Android Screen Recording App

Android Screen Recording App Found Spying on Users, Stealing Data and Audio Recordings



  • Popular Android screen recording app found to have malicious code that spied on users.
  • The app uploaded minute-long audio recordings every 15 minutes and exfiltrated documents and media files.
  • Security firm ESET identifies the code as a customized version of a remote access trojan called AhRat.

Android app “iRecorder — Screen Recorder” turns into a spying tool for users

A cybersecurity firm, ESET, recently discovered that the popular Android screen recording app, “iRecorder — Screen Recorder,” had undergone a significant transformation. An update to the app introduced malicious code, completely altering its functionality and allowing it to spy on unsuspecting users. This revelation raises serious concerns about user privacy and data security.
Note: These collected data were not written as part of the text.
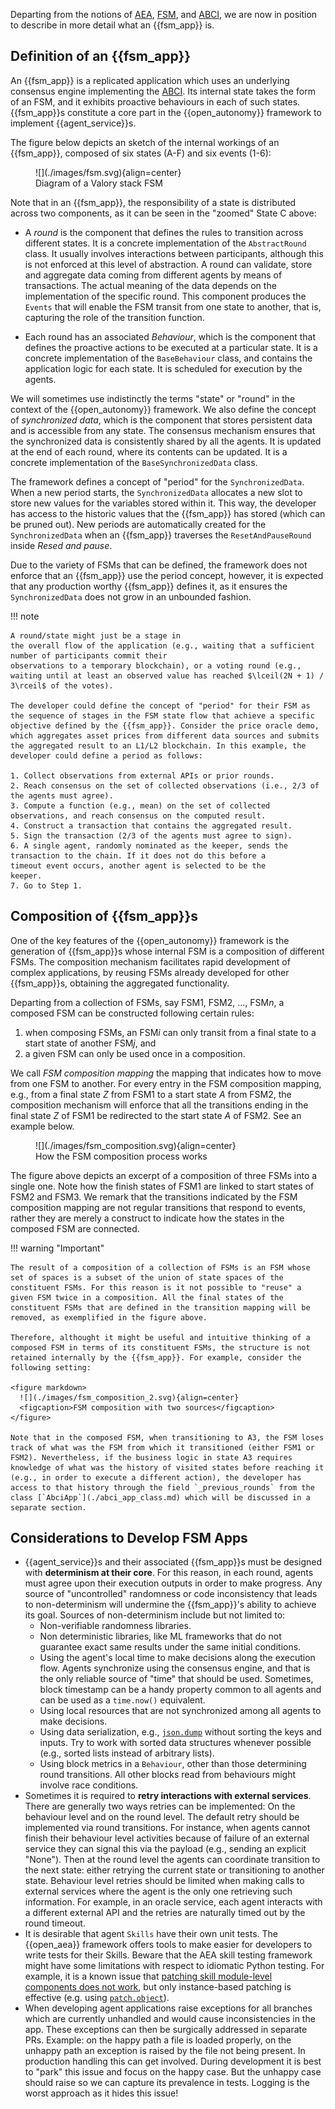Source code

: 
Departing from the notions of [AEA](./aea.md), [FSM](./fsm.md), and [ABCI](./abci.md), we are now in position to describe in more detail what an {{fsm_app}} is.


## Definition of an {{fsm_app}}
An {{fsm_app}} is a replicated application which uses
an underlying consensus engine implementing the [ABCI](./abci.md).
Its internal state takes the form of an FSM, and it exhibits proactive behaviours in each of such states.
{{fsm_app}}s constitute a core part in the {{open_autonomy}} framework to implement {{agent_service}}s.

The figure below depicts an sketch of the internal workings of an {{fsm_app}}, composed of six states (A-F) and six events (1-6):

<figure markdown>
  ![](./images/fsm.svg){align=center}
  <figcaption>Diagram of a Valory stack FSM</figcaption>
</figure>

Note that in an {{fsm_app}}, the responsibility of a state is distributed across two components, as it can be seen in the "zoomed" State C above:

- A _round_ is the component that defines the rules to transition across different
  states. It is a concrete implementation of the `AbstractRound` class. It usually involves
  interactions between participants, although this is not enforced
  at this level of abstraction. A round can validate, store and aggregate data
  coming from different agents by means of transactions. The actual meaning of
  the data depends on the implementation of the specific round. This component
  produces the `Events` that will enable the FSM transit from one state to another, that is, capturing the role of the transition function.

- Each round has an associated _Behaviour_, which is the component that defines the proactive actions to be executed at
  a particular state. It is a concrete implementation of the `BaseBehaviour` class, and contains the application logic for each state. It is scheduled for
  execution by the agents.

We will sometimes use indistinctly the terms "state" or "round" in the context of the {{open_autonomy}} framework.  We also define the concept of _synchronized data_, which is the component that stores persistent data and is accessible from any state. The consensus mechanism ensures that the synchronized data is consistently shared by all the agents. It is updated at the end of each round, where its contents can be updated. It is a concrete implementation of the `BaseSynchronizedData` class.

The framework defines a concept of "period" for the `SynchronizedData`. When a new period starts, the `SynchronizedData` allocates a new slot to store new values for the variables stored within it. This way, the developer has access to the historic values that the {{fsm_app}} has stored (which can be pruned out). New periods are automatically created for the `SynchronizedData` when an {{fsm_app}} traverses the `ResetAndPauseRound` inside _Resed and pause_.

Due to the variety of FSMs that can be defined, the framework does not enforce that an {{fsm_app}} use the period concept, however, it is expected that any production worthy {{fsm_app}} defines it, as it ensures the `SynchronizedData` does not grow in an unbounded fashion.


!!! note

    A round/state might just be a stage in
    the overall flow of the application (e.g., waiting that a sufficient number of participants commit their
    observations to a temporary blockchain), or a voting round (e.g.,
    waiting until at least an observed value has reached $\lceil(2N + 1) / 3\rceil$ of the votes).

    The developer could define the concept of "period" for their FSM as the sequence of stages in the FSM state flow that achieve a specific objective defined by the {{fsm_app}}. Consider the price oracle demo, which aggregates asset prices from different data sources and submits the aggregated result to an L1/L2 blockchain. In this example, the developer could define a period as follows:

    1. Collect observations from external APIs or prior rounds.
    2. Reach consensus on the set of collected observations (i.e., 2/3 of the agents must agree).
    3. Compute a function (e.g., mean) on the set of collected observations, and reach consensus on the computed result.
    4. Construct a transaction that contains the aggregated result.
    5. Sign the transaction (2/3 of the agents must agree to sign).
    6. A single agent, randomly nominated as the keeper, sends the transaction to the chain. If it does not do this before a
    timeout event occurs, another agent is selected to be the
    keeper.
    7. Go to Step 1.



## Composition of {{fsm_app}}s
One of the key features of the {{open_autonomy}} framework is the generation of {{fsm_app}}s whose internal FSM is a composition of different FSMs. The composition mechanism facilitates
rapid development of complex applications, by reusing FSMs already developed for other {{fsm_app}}s, obtaining the aggregated functionality.

Departing from a collection of FSMs, say FSM1, FSM2, ..., FSM$n$, a composed FSM can be constructed following certain rules:

1. when composing FSMs, an FSM$i$ can only transit from a final state to a start state of another FSM$j$, and
2. a given FSM can only be used once in a composition.

We call _FSM composition mapping_ the mapping that indicates how to move from one FSM to another.
For every entry in the FSM composition mapping, e.g., from a final state $Z$ from FSM1 to a start state $A$ from FSM2, the composition mechanism will enforce that all the transitions ending in the final state $Z$ of FSM1 be redirected to the start state $A$ of FSM2. See an example below.

<figure markdown>
  ![](./images/fsm_composition.svg){align=center}
  <figcaption>How the FSM composition process works</figcaption>
</figure>

The figure above depicts an excerpt of a composition of three FSMs into a single one. Note how the finish states of FSM1 are linked to start states of FSM2 and FSM3. We remark that the transitions indicated by the FSM composition mapping are not regular transitions that respond to events, rather they are merely a construct to indicate how the states in the composed FSM are connected.

!!! warning "Important"

    The result of a composition of a collection of FSMs is an FSM whose set of spaces is a subset of the union of state spaces of the constituent FSMs. For this reason is it not possible to "reuse" a given FSM twice in a composition. All the final states of the constituent FSMs that are defined in the transition mapping will be removed, as exemplified in the figure above.

    Therefore, althought it might be useful and intuitive thinking of a composed FSM in terms of its constituent FSMs, the structure is not retained internally by the {{fsm_app}}. For example, consider the following setting:

    <figure markdown>
      ![](./images/fsm_composition_2.svg){align=center}
      <figcaption>FSM composition with two sources</figcaption>
    </figure>

    Note that in the composed FSM, when transitioning to A3, the FSM loses track of what was the FSM from which it transitioned (either FSM1 or FSM2). Nevertheless, if the business logic in state A3 requires knowledge of what was the history of visited states before reaching it (e.g., in order to execute a different action), the developer has access to that history through the field `_previous_rounds` from the class [`AbciApp`](./abci_app_class.md) which will be discussed in a separate section.


## Considerations to Develop FSM Apps
- {{agent_service}}s and their associated {{fsm_app}}s must be designed with **determinism at their core**. For this reason, in each  round, agents must agree upon their execution outputs in order to make progress. Any source of "uncontrolled" randomness or code inconsistency that leads to non-determinism will undermine the {{fsm_app}}'s ability to achieve its goal. Sources of non-determinism include but not limited to:
    - Non-verifiable randomness libraries.
    - Non deterministic libraries, like ML frameworks that do not guarantee exact same results under the same initial conditions.
    - Using the agent's local time  to make decisions along the execution flow. Agents synchronize using the consensus engine, and that is the only reliable source of "time" that should be used. Sometimes, block timestamp can be a handy property common to all agents and can be used as a `time.now()` equivalent.
    - Using local resources that are not synchronized among all agents to make decisions.
    - Using data serialization, e.g., [`json.dump`](https://docs.python.org/3/library/json.html#json.dump) without sorting the keys and inputs. Try to work with sorted data structures whenever possible (e.g., sorted lists instead of arbitrary lists).
    - Using block metrics in a `Behaviour`, other than those determining round transitions. All other blocks read from behaviours might involve race conditions.
- Sometimes it is required to **retry interactions with external services**. There are generally two ways retries can be implemented: On the behaviour level and on the round level. The default retry should be implemented via round transitions. For instance, when agents cannot finish their behaviour level activities because of failure of an external service they can signal this via the payload (e.g., sending an explicit "None"). Then at the round level the agents can coordinate transition to the next state: either retrying the current state or transitioning to another state. Behaviour level retries should be limited when making calls to external services where the agent is the only one retrieving such information. For example, in an oracle service, each agent interacts with a different external API and the retries are naturally timed out by the round timeout.
- It is desirable that agent `Skills` have their own unit tests. The {{open_aea}} framework offers tools to make easier for developers to write tests for their Skills. Beware that the AEA skill testing framework might have some limitations with respect to idiomatic Python testing. For example, it is a known issue that [patching skill module-level components does not work](https://github.com/valory-xyz/open-autonomy/issues/289), but only instance-based patching is effective (e.g. using [`patch.object`](https://docs.python.org/3/library/unittest.mock.html#unittest.mock.patch.object)).
- When developing agent applications raise exceptions for all branches which are currently unhandled and would cause inconsistencies in the app. These exceptions can then be surgically addressed in separate PRs. Example: on the happy path a file is loaded properly, on the unhappy path an exception is raised by the file not being present. In production handling this can get involved. During development it is best to "park" this issue and focus on the happy case. But the unhappy case should raise so we can capture its prevalence in tests. Logging is the worst approach as it hides this issue!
App stealthily uploads audio recordings and exfiltrates personal files

According to ESET’s research, the malicious code embedded in the iRecorder app enabled it to conduct covert surveillance on users. Every 15 minutes, the app surreptitiously uploaded one minute of ambient audio captured by the device’s microphone. Additionally, the app had the ability to extract various documents, web pages, and media files from the user’s phone without their knowledge or consent. This clandestine data theft poses a significant threat to user privacy and sensitive information.

App removed, but larger espionage campaign suspected

After the discovery of the malicious code, Google promptly removed the iRecorder app from the Google Play Store. However, the question remains as to who planted the code and what their motives were. ESET’s security researcher, Lukas Stefanko, speculates that this incident might be part of a larger espionage campaign aimed at collecting information from specific targets.

Android Screen Recording App, iRecorder

The App was here:

Such campaigns could be driven by governmental interests or financial motivations. Stefanko emphasizes the rarity of a developer uploading a legitimate app and then updating it with malicious code after a considerable period of time.

The case of the iRecorder app serves as a stark reminder of the risks associated with downloading apps from unverified sources. It also highlights the need for enhanced app screening measures by both app stores and users. Vigilance and caution are essential to protect personal data and maintain privacy in an increasingly interconnected digital world.